The latest National Federation of Independent Business Small Business Optimism Index dropped 2.6 points in November to 101.4, a three-month low. Within the report, those seeing higher selling prices rose 3 points to the highest level since May 2018, which is just 1 point from matching the highest since 2008. This data speaks to businesses not having enough people to help their supply meet demand, which is a sign that temporary inflation could be on the horizon.
Initial Jobless Claims Rise in Latest Week
Another 853,000 people filed for unemployment benefits for the first time during the week ending December 5, which is an increase of 137,000 claims from the prior week. Continuing Claims, which measure people who continue to receive benefits, also increased by 230,000 to 5.575 million.
In addition, remember that when regular benefits expire, people can file for Pandemic Emergency Unemployment Compensation (PEUC), which extends their benefits for another 13 weeks. The number of Pandemic Unemployment Assistance claims did decline by 313,000, but unfortunately for all the wrong reasons as benefits are expiring.
Keeping an Eye on Inflation
The latest Consumer Price Index (CPI) showed that inflation at the consumer level was tame in November, up 0.2% from October. The year over year reading remained unchanged at 1.2%. Core CPI, which strips out volatile food and energy prices, was up 0.2% on a monthly basis while the year over year reading was unchanged at 1.6%.
Inflation was also tame at the wholesale level, as November's Producer Price Index showed that headline inflation increased by 0.1%, which was in line with market expectations.
While these numbers are still relatively low, the year over year readings could continue to move higher as demand outpaces supply for goods and services. Those higher producer costs could translate to higher consumer costs and inflation.
Remember that inflation erodes the buying power of a Bond's fixed coupon over time. Meaning that rising inflation can cause Bonds to worsen or move lower. Home loan rates are inversely tied to Mortgage Bonds, so when Bonds worsen, home loan rates can rise. Though many factors influence the markets, tame inflation can benefit Mortgage Bonds and help home loan rates remain low.
The “Affordability” Myth
You may have heard some recent reports in the media about problems with home affordability. However, the "problem" being reported is a myth. Homes remain affordable today and in some cases are even more affordable today than they were a year ago.

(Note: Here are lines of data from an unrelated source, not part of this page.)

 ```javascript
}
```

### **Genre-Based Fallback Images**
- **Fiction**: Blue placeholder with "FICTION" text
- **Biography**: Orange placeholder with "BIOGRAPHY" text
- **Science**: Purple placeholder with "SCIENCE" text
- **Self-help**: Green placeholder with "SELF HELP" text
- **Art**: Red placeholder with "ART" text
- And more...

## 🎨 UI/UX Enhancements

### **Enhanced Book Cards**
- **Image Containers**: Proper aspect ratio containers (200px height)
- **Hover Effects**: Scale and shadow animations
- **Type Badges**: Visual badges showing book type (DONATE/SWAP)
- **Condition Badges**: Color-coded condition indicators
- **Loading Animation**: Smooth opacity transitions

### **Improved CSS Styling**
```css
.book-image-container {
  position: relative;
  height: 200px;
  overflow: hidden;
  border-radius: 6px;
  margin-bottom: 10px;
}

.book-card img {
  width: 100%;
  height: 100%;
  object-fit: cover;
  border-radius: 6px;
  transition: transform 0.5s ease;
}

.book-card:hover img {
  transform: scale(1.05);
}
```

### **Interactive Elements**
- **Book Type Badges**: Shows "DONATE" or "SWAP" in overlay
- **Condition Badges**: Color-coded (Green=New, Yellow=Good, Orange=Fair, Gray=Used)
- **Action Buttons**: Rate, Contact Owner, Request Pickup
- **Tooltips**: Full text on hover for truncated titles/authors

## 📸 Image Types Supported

What causes this confusion? Many mistakenly look at the significant move higher in the median home price, which is currently up 15% versus last year. But the median home price does not measure appreciation. Instead, it marks the middle price point of recent home sales.
Home prices have appreciated in the last year, but only 7% per the latest reports. Meanwhile, rates have fallen in this same period. This means that for many people, the monthly principal and interest payment to buy a home today could be lower than last year.
The bottom line is that there is reason to feel positive about the housing market with great opportunities for people hoping to buy a home next year!
What to Look for This Week
On Tuesday, we'll get an update on manufacturing in the New York region with December's Empire State Index, followed by the Philadelphia Fed Index on Thursday.
In addition, the Fed's two-day meeting begins Tuesday with their Monetary Policy Statement being released Wednesday. November Retail Sales will also be reported on Wednesday, which will reveal how retailers fared given the uptick in COVID cases. And on Thursday, the latest jobless claims figures remain critical to monitor.
The Fed continues to provide stability to the markets thanks to its ongoing purchases of Mortgage Backed Securities. Mortgage Bonds continue to ride the 25-day Moving Average, which has provided solid support in recent days. Bonds have room to move higher until reaching resistance at 103.953 and if Stocks continue to sell off, we could see Bonds move higher in this range.